### Material supplied
+++
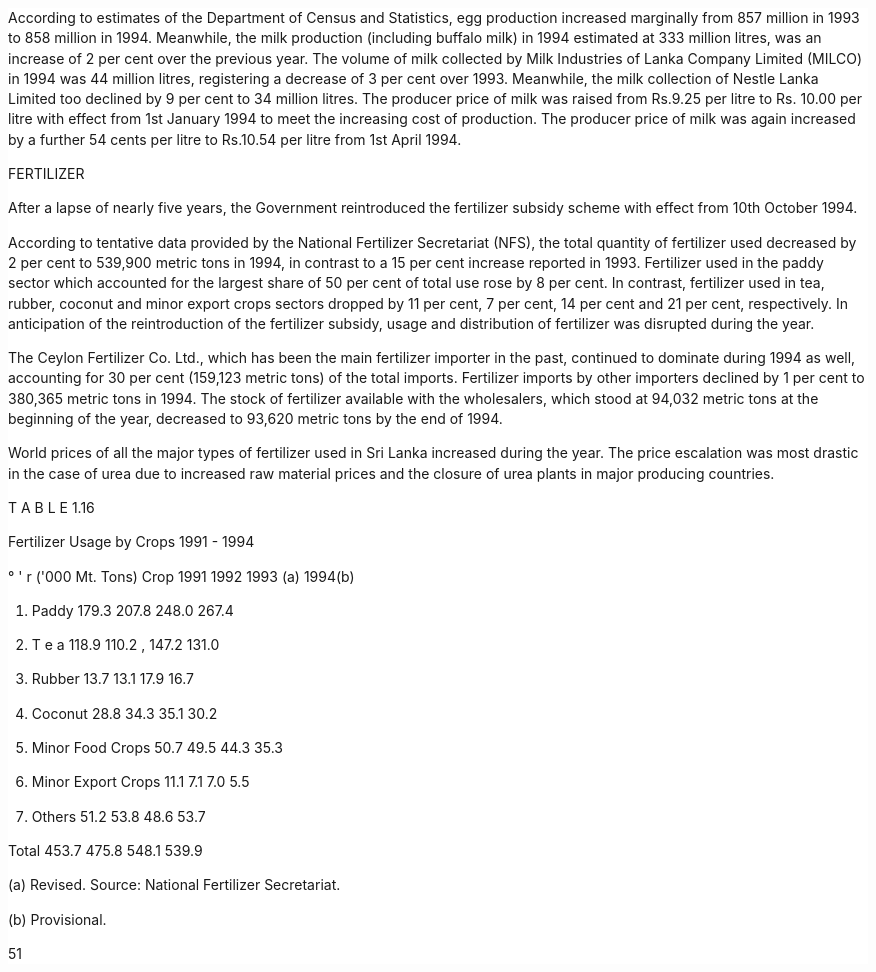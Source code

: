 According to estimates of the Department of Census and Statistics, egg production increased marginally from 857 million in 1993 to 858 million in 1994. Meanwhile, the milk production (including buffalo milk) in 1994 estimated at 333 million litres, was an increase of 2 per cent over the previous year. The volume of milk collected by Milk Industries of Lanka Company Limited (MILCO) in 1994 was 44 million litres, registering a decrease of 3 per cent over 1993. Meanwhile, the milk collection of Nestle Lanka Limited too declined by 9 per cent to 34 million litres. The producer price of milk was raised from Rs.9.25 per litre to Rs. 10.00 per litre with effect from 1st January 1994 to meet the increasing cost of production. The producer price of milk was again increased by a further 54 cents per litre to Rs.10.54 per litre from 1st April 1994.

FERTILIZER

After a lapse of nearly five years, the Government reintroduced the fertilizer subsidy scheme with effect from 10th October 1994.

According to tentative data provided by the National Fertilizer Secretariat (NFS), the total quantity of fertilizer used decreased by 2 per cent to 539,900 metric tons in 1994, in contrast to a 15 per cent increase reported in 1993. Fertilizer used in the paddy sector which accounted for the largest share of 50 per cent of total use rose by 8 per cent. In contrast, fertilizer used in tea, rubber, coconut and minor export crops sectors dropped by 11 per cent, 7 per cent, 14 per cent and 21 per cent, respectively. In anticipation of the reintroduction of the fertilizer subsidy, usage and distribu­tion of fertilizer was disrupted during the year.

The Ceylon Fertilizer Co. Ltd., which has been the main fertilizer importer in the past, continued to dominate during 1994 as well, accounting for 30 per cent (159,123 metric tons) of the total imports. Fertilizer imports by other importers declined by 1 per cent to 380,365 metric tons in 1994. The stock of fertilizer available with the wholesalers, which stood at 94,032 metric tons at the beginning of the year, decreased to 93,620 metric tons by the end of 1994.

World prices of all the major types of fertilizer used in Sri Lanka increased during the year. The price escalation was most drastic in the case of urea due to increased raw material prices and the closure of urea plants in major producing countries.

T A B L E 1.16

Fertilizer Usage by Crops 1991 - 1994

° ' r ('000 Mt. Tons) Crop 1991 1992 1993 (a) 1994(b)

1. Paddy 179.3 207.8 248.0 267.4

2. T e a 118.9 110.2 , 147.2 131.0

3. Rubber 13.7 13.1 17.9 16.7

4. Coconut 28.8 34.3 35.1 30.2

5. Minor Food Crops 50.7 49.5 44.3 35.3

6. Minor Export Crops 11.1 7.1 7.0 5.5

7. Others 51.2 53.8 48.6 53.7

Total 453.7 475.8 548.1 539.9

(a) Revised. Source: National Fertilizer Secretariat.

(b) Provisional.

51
+++
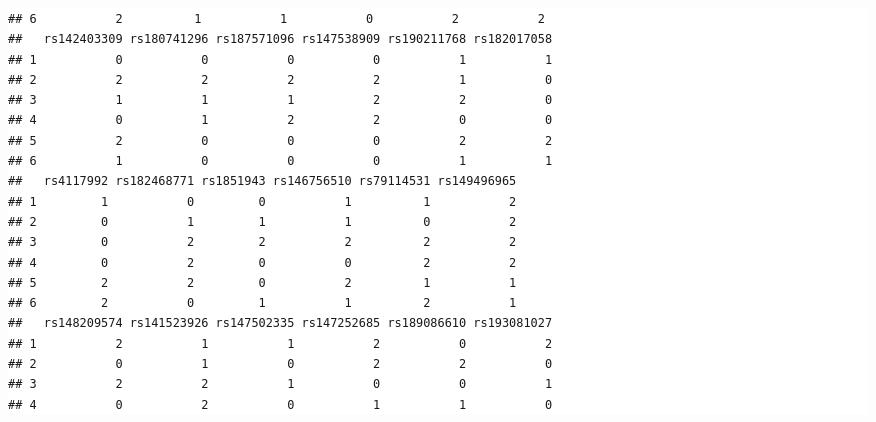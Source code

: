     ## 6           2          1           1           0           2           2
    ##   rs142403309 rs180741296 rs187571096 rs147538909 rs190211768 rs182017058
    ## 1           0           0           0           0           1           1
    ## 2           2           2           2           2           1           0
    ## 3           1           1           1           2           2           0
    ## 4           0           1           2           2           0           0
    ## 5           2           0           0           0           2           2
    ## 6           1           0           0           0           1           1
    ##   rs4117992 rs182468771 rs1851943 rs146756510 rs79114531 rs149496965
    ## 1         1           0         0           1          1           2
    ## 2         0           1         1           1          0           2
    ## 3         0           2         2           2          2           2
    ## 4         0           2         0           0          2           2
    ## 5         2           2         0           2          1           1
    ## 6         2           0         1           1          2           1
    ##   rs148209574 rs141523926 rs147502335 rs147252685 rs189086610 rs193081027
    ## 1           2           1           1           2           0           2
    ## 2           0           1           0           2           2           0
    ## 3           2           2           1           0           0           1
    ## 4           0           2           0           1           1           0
+++
### What is being asked
Show all lines in the entries above where the string "increased" appears.

### Written response
: According to estimates of the Department of Census and Statistics, egg production increased marginally from 857 million in 1993 to 858 million in 1994. Meanwhile, the milk production (including buffalo milk) in 1994 estimated at 333 million litres, was an increase of 2 per cent over the previous year. The volume of milk collected by Milk Industries of Lanka Company Limited (MILCO) in 1994 was 44 million litres, registering a decrease of 3 per cent over 1993. Meanwhile, the milk collection of Nestle Lanka Limited too declined by 9 per cent to 34 million litres. The producer price of milk was raised from Rs.9.25 per litre to Rs. 10.00 per litre with effect from 1st January 1994 to meet the increasing cost of production. The producer price of milk was again increased by a further 54 cents per litre to Rs.10.54 per litre from 1st April 1994.
World prices of all the major types of fertilizer used in Sri Lanka increased during the year. The price escalation was most drastic in the case of urea due to increased raw material prices and the closure of urea plants in major producing countries.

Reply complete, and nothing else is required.